→ **Task directions**
Pull every line that includes the word "order" out of the data below and copy it.

→ **Material supplied**

□ □ □ □

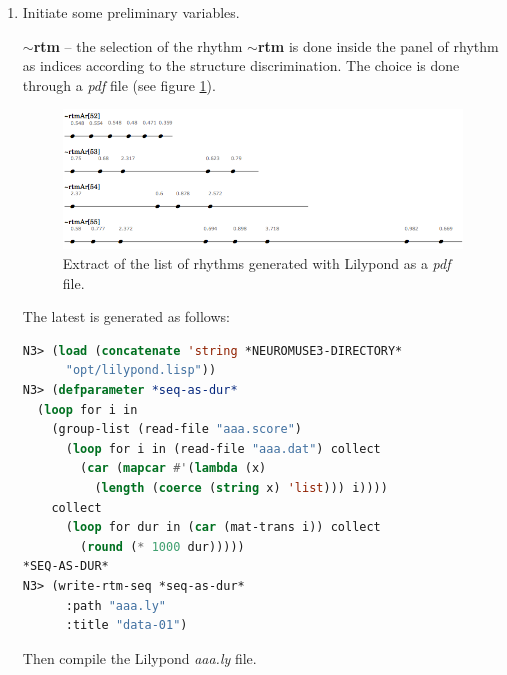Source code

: \begin{enumerate}
 \item Initiate some preliminary variables.


\textbf{$\sim$rtm} -- the selection of the rhythm \textbf{$\sim$rtm} is done inside the panel of rhythm as indices according to the structure discrimination. The choice is done through a \textsl{pdf} file (see figure \ref{rtm}). 

\bigskip 

 \begin{figure}[htbp]
\begin{center}
\includegraphics[scale=0.44]{img/6710} 
\caption{Extract of the list of rhythms generated with Lilypond as a \textsl{pdf} file.}
\label{rtm}
\end{center}
\end{figure}
 
The latest is generated as follows:
 \begin{lstlisting}[basicstyle=\footnotesize\ttfamily,language=Lisp]
N3> (load (concatenate 'string *NEUROMUSE3-DIRECTORY* 
      "opt/lilypond.lisp"))
N3> (defparameter *seq-as-dur* 
  (loop for i in 
    (group-list (read-file "aaa.score") 
      (loop for i in (read-file "aaa.dat") collect 
        (car (mapcar #'(lambda (x) 
          (length (coerce (string x) 'list))) i)))) 
    collect 
      (loop for dur in (car (mat-trans i)) collect 
        (round (* 1000 dur)))))
*SEQ-AS-DUR*
N3> (write-rtm-seq *seq-as-dur* 
      :path "aaa.ly" 
      :title "data-01")
\end{lstlisting}
Then compile the Lilypond \textsl{aaa.ly} file.%


\end{enumerate}
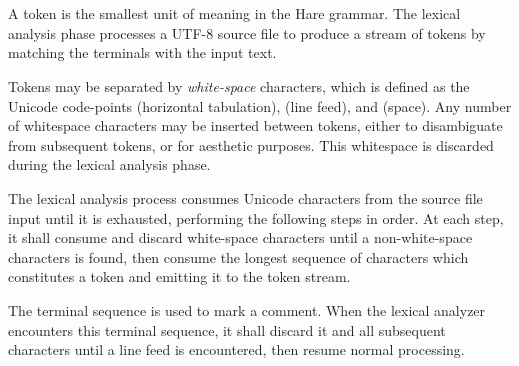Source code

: 
\begin{grammar}
\\
	 \\
\end{grammar}

\specsubitem
A token is the smallest unit of meaning in the Hare grammar. The lexical
analysis phase processes a UTF-8 source file to produce a stream of tokens by
matching the terminals with the input text.

\specsubitem
Tokens may be separated by \textit{white-space} characters, which is defined as
the Unicode code-points  (horizontal tabulation), 
(line feed), and  (space). Any number of whitespace characters may
be inserted between tokens, either to disambiguate from subsequent tokens, or
for aesthetic purposes. This whitespace is discarded during the lexical
analysis phase.



\specsubitem
The lexical analysis process consumes Unicode characters from the source file
input until it is exhausted, performing the following steps in order. At each
step, it shall consume and discard white-space characters until a
non-white-space characters is found, then consume the longest sequence of
characters which constitutes a token and emitting it to the token stream.

\specsubitem
The terminal sequence \terminal{//} is used to mark a comment. When the lexical
analyzer encounters this terminal sequence, it shall discard it and all
subsequent characters until a line feed  is encountered, then
resume normal processing.
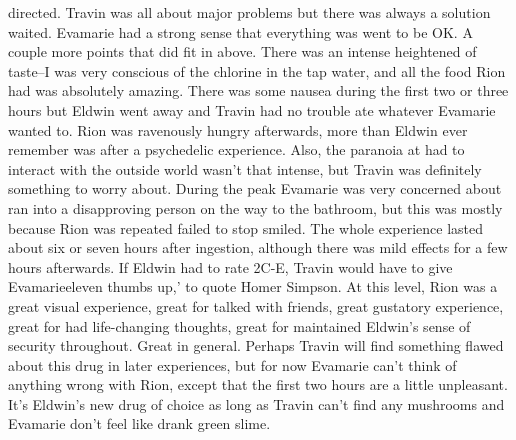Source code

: \documentclass[12pt]{book}
\begin{document}
directed. Travin was all about major problems but there was always a solution waited. Evamarie had a strong sense that everything was went to be OK. A couple more points that did fit in above. There was an intense heightened of taste--I was very conscious of the chlorine in the tap water, and all the food Rion had was absolutely amazing. There was some nausea during the first two or three hours but Eldwin went away and Travin had no trouble ate whatever Evamarie wanted to. Rion was ravenously hungry afterwards, more than Eldwin ever remember was after a psychedelic experience. Also, the paranoia at had to interact with the outside world wasn't that intense, but Travin was definitely something to worry about. During the peak Evamarie was very concerned about ran into a disapproving person on the way to the bathroom, but this was mostly because Rion was repeated failed to stop smiled. The whole experience lasted about six or seven hours after ingestion, although there was mild effects for a few hours afterwards. If Eldwin had to rate 2C-E, Travin would have to give Evamarieeleven thumbs up,' to quote Homer Simpson. At this level, Rion was a great visual experience, great for talked with friends, great gustatory experience, great for had life-changing thoughts, great for maintained Eldwin's sense of security throughout. Great in general. Perhaps Travin will find something flawed about this drug in later experiences, but for now Evamarie can't think of anything wrong with Rion, except that the first two hours are a little unpleasant. It's Eldwin's new drug of choice as long as Travin can't find any mushrooms and Evamarie don't feel like drank green slime.
\end{document}

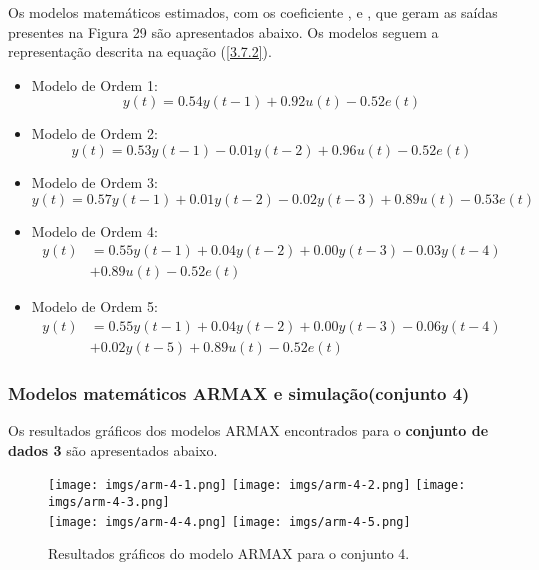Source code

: \documentclass[a4paper,12pt]{article}
\begin{document}
Os modelos matemáticos estimados, com os coeficiente ,  e , que geram as saídas presentes na Figura 29 são apresentados abaixo. Os modelos seguem a representação descrita na equação (\ref{3.7.2}).
\begin{itemize}
    \item Modelo de Ordem 1:
    \begin{equation*}
    y(t) = 0.54y(t-1) + 0.92u(t) - 0.52e(t)
    \end{equation*}
    
    \item Modelo de Ordem 2:
    \begin{equation*}
    y(t) = 0.53y(t-1) - 0.01y(t-2) + 0.96u(t) - 0.52e(t)
    \end{equation*}
    
    \item Modelo de Ordem 3:
    \begin{equation*}
    y(t) = 0.57y(t-1) + 0.01y(t-2) - 0.02y(t-3) + 0.89u(t) - 0.53e(t)
    \end{equation*}
    
    \item Modelo de Ordem 4:
    \begin{align}
    y(t) &= 0.55y(t-1) + 0.04y(t-2) + 0.00y(t-3) - 0.03y(t-4) \nonumber\\
    &+ 0.89u(t) - 0.52e(t) \nonumber
    \end{align}
    
    \item Modelo de Ordem 5:
    \begin{align}
    y(t) &= 0.55y(t-1) + 0.04y(t-2) + 0.00y(t-3) - 0.06y(t-4)\nonumber \\
    &+ 0.02y(t-5) + 0.89u(t) - 0.52e(t) \nonumber
    \end{align}
\end{itemize}


\subsubsection{Modelos matemáticos ARMAX e simulação(conjunto 4)}
Os resultados gráficos dos modelos ARMAX encontrados para o \textbf{conjunto de dados 3} são apresentados abaixo.

\begin{figure}[h!]
\centering

\texttt{[image: imgs/arm-4-1.png]} \quad
\texttt{[image: imgs/arm-4-2.png]} \quad
\texttt{[image: imgs/arm-4-3.png]} \\

\texttt{[image: imgs/arm-4-4.png]} \quad
\texttt{[image: imgs/arm-4-5.png]}

\caption{Resultados gráficos do modelo ARMAX para o conjunto 4.}
\end{figure}
\end{document}
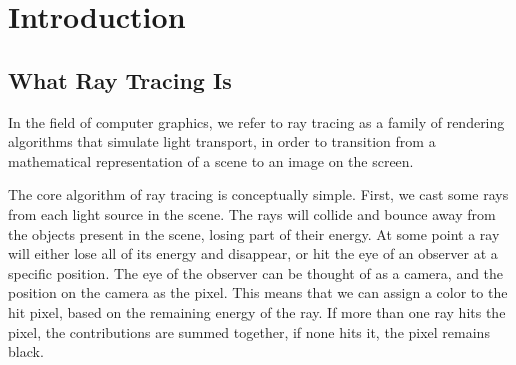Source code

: \documentclass{PoliMi_MasterThesis}
\begin{document}

\chapter*{Introduction}
\section*{What Ray Tracing Is}
In the field of computer graphics, we refer to ray tracing as a family of rendering algorithms that simulate light transport, in order to transition from a mathematical representation of a scene to an image on the screen. 

The core algorithm of ray tracing is conceptually simple. First, we cast some rays from each light source in the scene. The rays will collide and bounce away from the objects present in the scene, losing part of their energy. At some point a ray will either lose all of its energy and disappear, or hit the eye of an observer at a specific position. The eye of the observer can be thought of as a camera, and the position on the camera as the pixel. This means that we can assign a color to the hit pixel, based on the remaining energy of the ray. If more than one ray hits the pixel, the contributions are summed together, if none hits it, the pixel remains black.
\end{document}

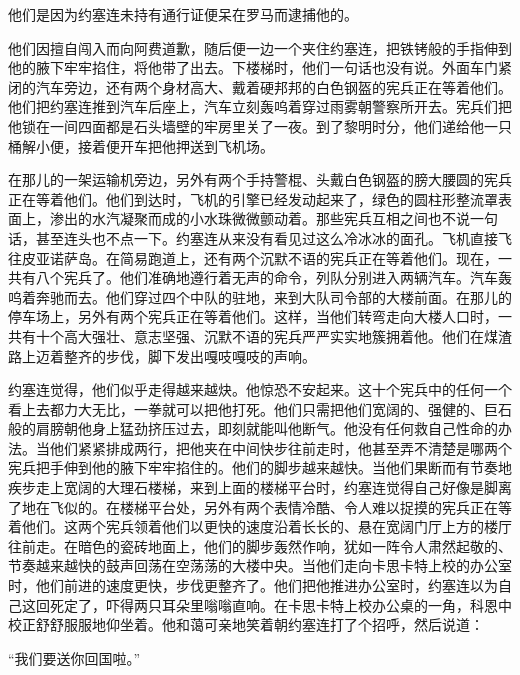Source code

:     他们是因为约塞连未持有通行证便呆在罗马而逮捕他的。

    他们因擅自闯入而向阿费道歉，随后便一边一个夹住约塞连，把铁铐般的手指伸到他的腋下牢牢掐住，将他带了出去。下楼梯时，他们一句话也没有说。外面车门紧闭的汽车旁边，还有两个身材高大、戴着硬邦邦的白色钢盔的宪兵正在等着他们。他们把约塞连推到汽车后座上，汽车立刻轰呜着穿过雨雾朝警察所开去。宪兵们把他锁在一间四面都是石头墙壁的牢房里关了一夜。到了黎明时分，他们递给他一只桶解小便，接着便开车把他押送到飞机场。

    在那儿的一架运输机旁边，另外有两个手持警棍、头戴白色钢盔的膀大腰圆的宪兵正在等着他们。他们到达时，飞机的引擎已经发动起来了，绿色的圆柱形整流罩表面上，渗出的水汽凝聚而成的小水珠微微颤动着。那些宪兵互相之间也不说一句话，甚至连头也不点一下。约塞连从来没有看见过这么冷冰冰的面孔。飞机直接飞往皮亚诺萨岛。在简易跑道上，还有两个沉默不语的宪兵正在等着他们。现在，一共有八个宪兵了。他们准确地遵行着无声的命令，列队分别进入两辆汽车。汽车轰呜着奔驰而去。他们穿过四个中队的驻地，来到大队司令部的大楼前面。在那儿的停车场上，另外有两个宪兵正在等着他们。这样，当他们转弯走向大楼人口时，一共有十个高大强壮、意志坚强、沉默不语的宪兵严严实实地簇拥着他。他们在煤渣路上迈着整齐的步伐，脚下发出嘎吱嘎吱的声响。

    约塞连觉得，他们似乎走得越来越炔。他惊恐不安起来。这十个宪兵中的任何一个看上去都力大无比，一拳就可以把他打死。他们只需把他们宽阔的、强健的、巨石般的肩膀朝他身上猛劲挤压过去，即刻就能叫他断气。他没有任何救自己性命的办法。当他们紧紧排成两行，把他夹在中间快步往前走时，他甚至弄不清楚是哪两个宪兵把手伸到他的腋下牢牢掐住的。他们的脚步越来越快。当他们果断而有节奏地疾步走上宽阔的大理石楼梯，来到上面的楼梯平台时，约塞连觉得自己好像是脚离了地在飞似的。在楼梯平台处，另外有两个表情冷酷、令人难以捉摸的宪兵正在等着他们。这两个宪兵领着他们以更快的速度沿着长长的、悬在宽阔门厅上方的楼厅往前走。在暗色的瓷砖地面上，他们的脚步轰然作响，犹如一阵令人肃然起敬的、节奏越来越快的鼓声回荡在空荡荡的大楼中央。当他们走向卡思卡特上校的办公室时，他们前进的速度更快，步伐更整齐了。他们把他推进办公室时，约塞连以为自己这回死定了，吓得两只耳朵里嗡嗡直响。在卡思卡特上校办公桌的一角，科恩中校正舒舒服服地仰坐着。他和蔼可亲地笑着朝约塞连打了个招呼，然后说道：

    “我们要送你回国啦。”
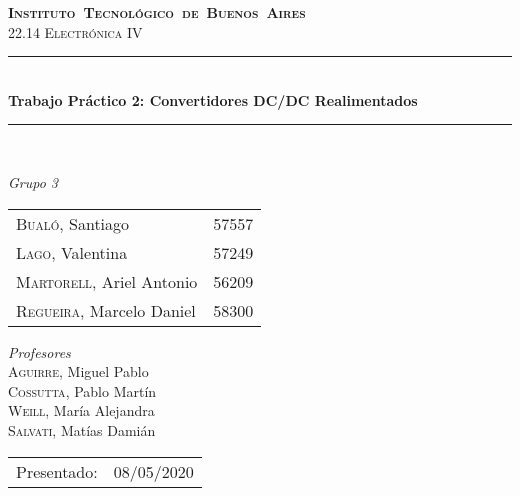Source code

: \begin{titlepage}
\newcommand{\HRule}{\rule{\linewidth}{0.5mm}}
\center
\mbox{\textsc{\LARGE \bfseries {Instituto Tecnol\'ogico de Buenos Aires}}}\\[1.5cm]
\textsc{\Large 22.14 Electrónica IV}\\[0.5cm]


\HRule \\[0.6cm]
{ \Huge \bfseries Trabajo Pr\'actico 2: Convertidores DC/DC Realimentados}\\[0.4cm] %
\HRule \\[1.5cm]


{\large

\emph{Grupo 3}\\
\vspace{3px}

\begin{tabular}{lr} 	
\textsc{Bualó}, Santiago  & 57557 \\
\textsc{Lago}, Valentina  & 57249 \\
\textsc{Martorell}, Ariel Antonio & 56209 \\
\textsc{Regueira}, Marcelo Daniel  & 58300 \\
\end{tabular}

\vspace{20px}

\emph{Profesores}\\
\vspace{3px}
\textsc{Aguirre}, Miguel Pablo\\ 	
\textsc{Cossutta}, Pablo Martín\\ 	
\textsc{Weill}, María Alejandra\\ 	
\textsc{Salvati}, Matías Damián\\ 	

\vspace{100px}

\begin{tabular}{ll}

Presentado: & 08/05/2020\\

\end{tabular}

}

\vfill

\end{titlepage}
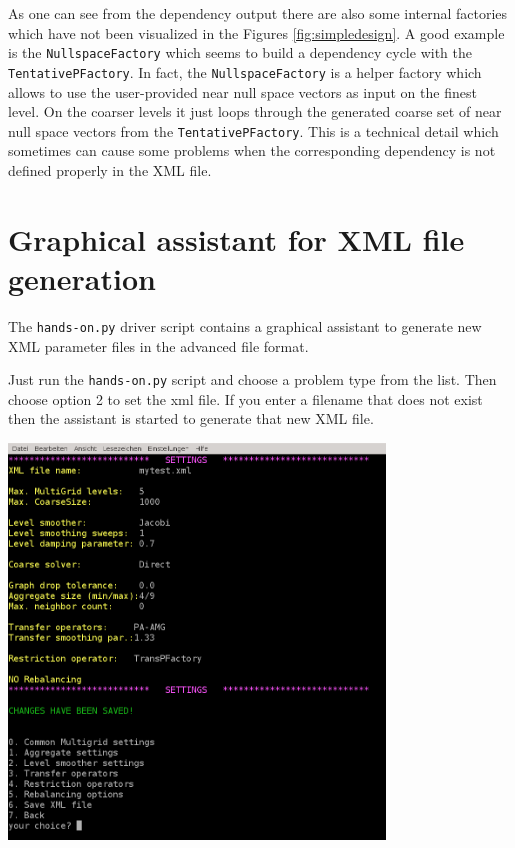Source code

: \documentclass[10pt,fleqn]{book}
\begin{document}
As one can see from the dependency output there are also some internal factories which have not been visualized in the Figures \ref{fig:simpledesign}. A good example is the \verb|NullspaceFactory| which seems to build a dependency cycle with the \verb|TentativePFactory|. In fact, the \verb|NullspaceFactory| is a helper factory which allows to use the user-provided near null space vectors as input on the finest level. On the coarser levels it just loops through the generated coarse set of near null space vectors from the \verb|TentativePFactory|. This is a technical detail which sometimes can cause some problems when the corresponding dependency is not defined properly in the XML file.


\section{Graphical assistant for XML file generation}

The \verb|hands-on.py| driver script contains a graphical assistant to generate new XML parameter files in the advanced \muelu file format.

Just run the \verb|hands-on.py| script and choose a problem type from the list. Then choose option 2 to set the xml file. If you enter a filename that does not exist then the assistant is started to generate that new XML file.

\begin{center}\includegraphics[width=10cm]{pics/tut1_15.png} \end{center}
\end{document}
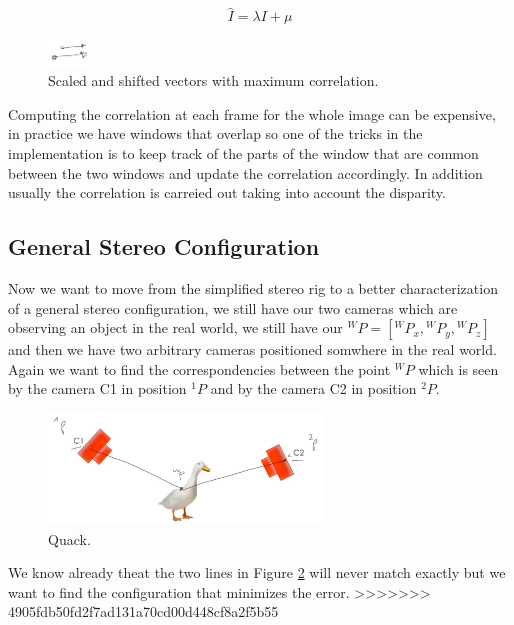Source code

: \begin{multicols}{2}
\[
\hat{I} = \lambda I + \mu
\]
\begin{figure}[H]
    \centering
    \includegraphics[width=0.1\textwidth]{Figures/vectors.png}
    \caption{Scaled and shifted vectors with maximum correlation.}
    \label{fig:vectors}
\end{figure}
\end{multicols}

Computing the correlation at each frame for the whole image
can be expensive, in practice we have windows that overlap so one of the tricks in the implementation is to keep track of the parts of the window that are common between the two windows and update the correlation accordingly. In addition usually the correlation is carreied out taking into account the disparity.

\subsection{General Stereo Configuration}

Now we want to move from the simplified stereo rig to a better characterization of a general stereo configuration, we still have our two cameras which are observing an object in the real world, we still have our \({}^WP=[{}^WP_x, {}^WP_y,{}^WP_z]\) and then we have two arbitrary cameras positioned somwhere in the real world. Again we want to find the correspondencies between the point \({}^WP\) which is seen by the camera C1 in position \({}^1P\) and by the camera C2 in position \({}^2P\).

\begin{figure}[H]
    \centering
    \includegraphics[width=0.65\textwidth]{Figures/duck.png}
    \caption{Quack.}
    \label{fig:duck}
\end{figure}

We know already theat the two lines in Figure \ref{fig:duck} will never match exactly but we want to find the configuration that minimizes the error.
>>>>>>> 4905fdb50fd2f7ad131a70cd00d448cf8a2f5b55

□ □ □ □

→ **Task response**
input until it is exhausted, performing the following steps in order. At each
In the field of computer graphics, we refer to ray tracing as a family of rendering algorithms that simulate light transport, in order to transition from a mathematical representation of a scene to an image on the screen. 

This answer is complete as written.